I love slow cooker recipes. Especially when they don’t require a ton of prep work. I love throwing ingredients in my slow cooker in the morning and coming home at the end of the day to a delicious meal. This meal does require a couple of minutes of work about 25 minutes before you’re ready to eat, but nothing too strenuous. And this recipe is a great sub for chicken potpie.
- 8 ounces baby bella mushrooms
- 2 cups baby carrots
- 4 tsp minced garlic *
- 2/3 cup flour
- 1 tsp dried thyme leaf or 2 sprigs fresh thyme
- 1 bay leaf
- 1 ½ tsp salt
- ¼ teaspoon pepper
- 40 oz bag honey gold potatoes or fingerling potatoes
- 1 TBS olive oil
- 1 cup frozen peas
- 1 cup frozen green beans
- 1/3 cup unsweetened soy-milk
- Package of 8 reduced fat crescent rolls
Halve mushrooms, larger baby carrots and potatoes.
Combine mushrooms, carrots, garlic, 1/3 cup flour, thyme, bay leaf, 1 tsp salt, ¼ tsp pepper and 1 cup water in a 4 to 6 quart slow cooker.

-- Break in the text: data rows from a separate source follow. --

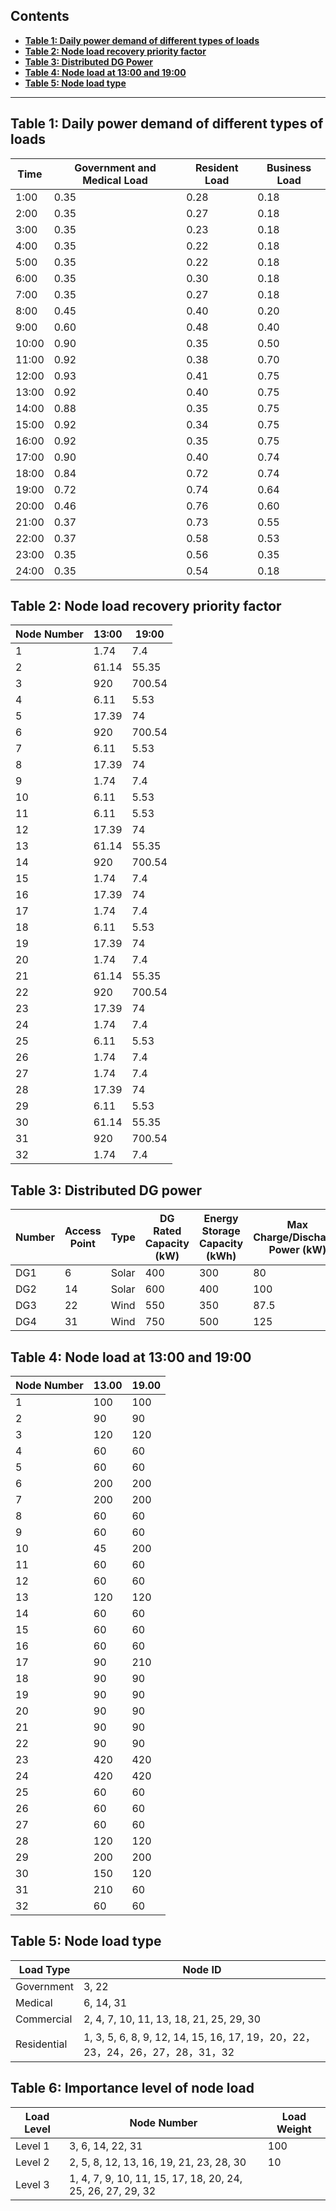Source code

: ## Contents
- [**Table 1: Daily power demand of different types of loads**](#Table-1)
- [**Table 2: Node load recovery priority factor**](#Table-2)
- [**Table 3: Distributed DG Power**](#Table-3)
- [**Table 4: Node load at 13:00 and 19:00**](#Table-4)
- [**Table 5: Node load type**](#Table-5)  
------

##  <span id="Table-1">Table 1: Daily power demand of different types of loads</span>

| Time   | Government and Medical Load | Resident Load | Business Load |
|--------|--------------|---------|---------|
| 1:00   | 0.35         | 0.28    | 0.18    |
| 2:00   | 0.35         | 0.27    | 0.18    |
| 3:00   | 0.35         | 0.23    | 0.18    |
| 4:00   | 0.35         | 0.22    | 0.18    |
| 5:00   | 0.35         | 0.22    | 0.18    |
| 6:00   | 0.35         | 0.30    | 0.18    |
| 7:00   | 0.35         | 0.27    | 0.18    |
| 8:00   | 0.45         | 0.40    | 0.20    |
| 9:00   | 0.60         | 0.48    | 0.40    |
| 10:00  | 0.90         | 0.35    | 0.50    |
| 11:00  | 0.92         | 0.38    | 0.70    |
| 12:00  | 0.93         | 0.41    | 0.75    |
| 13:00  | 0.92         | 0.40    | 0.75    |
| 14:00  | 0.88         | 0.35    | 0.75    |
| 15:00  | 0.92         | 0.34    | 0.75    |
| 16:00  | 0.92         | 0.35    | 0.75    |
| 17:00  | 0.90         | 0.40    | 0.74    |
| 18:00  | 0.84         | 0.72    | 0.74    |
| 19:00  | 0.72         | 0.74    | 0.64    |
| 20:00  | 0.46         | 0.76    | 0.60    |
| 21:00  | 0.37         | 0.73    | 0.55    |
| 22:00  | 0.37         | 0.58    | 0.53    |
| 23:00  | 0.35         | 0.56    | 0.35    |
| 24:00  | 0.35         | 0.54    | 0.18    |

##  <span id="Table-2">Table 2: Node load recovery priority factor</span> 

| Node Number | 13:00 | 19:00 |
|-------------|-------|-------|
| 1           | 1.74  | 7.4   |
| 2           | 61.14 | 55.35 |
| 3           | 920   | 700.54|
| 4           | 6.11  | 5.53  |
| 5           | 17.39 | 74    |
| 6           | 920   | 700.54|
| 7           | 6.11  | 5.53  |
| 8           | 17.39 | 74    |
| 9           | 1.74  | 7.4   |
| 10          | 6.11  | 5.53  |
| 11          | 6.11  | 5.53  |
| 12          | 17.39 | 74    |
| 13          | 61.14 | 55.35 |
| 14          | 920   | 700.54|
| 15          | 1.74  | 7.4   |
| 16          | 17.39 | 74    |
| 17          | 1.74  | 7.4   |
| 18          | 6.11  | 5.53  |
| 19          | 17.39 | 74    |
| 20          | 1.74  | 7.4   |
| 21          | 61.14 | 55.35 |
| 22          | 920   | 700.54|
| 23          | 17.39 | 74    |
| 24          | 1.74  | 7.4   |
| 25          | 6.11  | 5.53  |
| 26          | 1.74  | 7.4   |
| 27          | 1.74  | 7.4   |
| 28          | 17.39 | 74    |
| 29          | 6.11  | 5.53  |
| 30          | 61.14 | 55.35 |
| 31          | 920   | 700.54|
| 32          | 1.74  | 7.4   |

##  <span id="Table-3">Table 3: Distributed DG power</span> 

| Number | Access Point | Type  | DG Rated Capacity (kW) | Energy Storage Capacity (kWh) | Max Charge/Discharge Power (kW) |
| ------ | ------------ | ----- | --------------------- | ----------------------------- | ------------------------------- |
| DG1    | 6            | Solar | 400                   | 300                           | 80                              |
| DG2    | 14           | Solar | 600                   | 400                           | 100                             |
| DG3    | 22           | Wind  | 550                   | 350                           | 87.5                            |
| DG4    | 31           | Wind  | 750                   | 500                           | 125                             |

##  <span id="Table-4">Table 4: Node load at 13:00 and 19:00</span> 

| Node Number |   13.00   |   19.00   |
|-------------|-----------|-----------|
| 1           | 100       | 100       |
| 2           | 90        | 90        |
| 3           | 120       | 120       |
| 4           | 60        | 60        |
| 5           | 60        | 60        |
| 6           | 200       | 200       |
| 7           | 200       | 200       |
| 8           | 60        | 60        |
| 9           | 60        | 60        |
| 10          | 45        | 200       |
| 11          | 60        | 60        |
| 12          | 60        | 60        |
| 13          | 120       | 120       |
| 14          | 60        | 60        |
| 15          | 60        | 60        |
| 16          | 60        | 60        |
| 17          | 90        | 210       |
| 18          | 90        | 90        |
| 19          | 90        | 90        |
| 20          | 90        | 90        |
| 21          | 90        | 90        |
| 22          | 90        | 90        |
| 23          | 420       | 420       |
| 24          | 420       | 420       |
| 25          | 60        | 60        |
| 26          | 60        | 60        |
| 27          | 60        | 60        |
| 28          | 120       | 120       |
| 29          | 200       | 200       |
| 30          | 150       | 120       |
| 31          | 210       | 60        |
| 32          | 60        | 60        |

##  <span id="Table-5">Table 5: Node load type</span>

| Load Type   | Node ID                                                                         |
| ----------- | ------------------------------------------------------------------------------- |
| Government  | 3, 22                                                                           |
| Medical     | 6, 14, 31                                                                       |
| Commercial  | 2, 4, 7, 10, 11, 13, 18, 21, 25, 29, 30                                         |
| Residential | 1, 3, 5, 6, 8, 9, 12, 14, 15, 16, 17, 19，20，22，23，24，26，27，28，31，32      |

##  <span id="Table-6">Table 6:   Importance level of node load</span>
| Load Level | Node Number                                | Load Weight |
|------------|--------------------------------------------|-------------|
| Level 1    | 3, 6, 14, 22, 31                           | 100         |
| Level 2    | 2, 5, 8, 12, 13, 16, 19, 21, 23, 28, 30    | 10          |
| Level 3    | 1, 4, 7, 9, 10, 11, 15, 17, 18, 20, 24, 25, 26, 27, 29, 32         |             |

Mix to combine.
* Not a garlic fan? Garlic can be replaced with 1 medium onion as shown below.
Top with halved potatoes.
Drizzle olive oil over potatoes.
Cover and cook 7 to 8 hours on low.
Twenty five minutes before serving preheat oven according to crescent roll package directions.
Divide sheet of crescent rolls into four large rectangles (two triangles together). Using two baking sheets, lay two rectangles on each sheet. Cook according to time listed on package (typically around 10 minutes)
Once the crescent rolls are in the oven, add frozen peas, green beans, 1/3 cup flour, ½ tsp salt and 1/3 cup soy-milk to the slow cooker. Stir to combine. At this time potatoes can be broken up. I like to slice and slightly mash a few before serving.
Replace lid until heated through (about 10 minutes).
Divide into four bowls. Place 1 rectangle (2 triangles) of crescent roll over each bowl.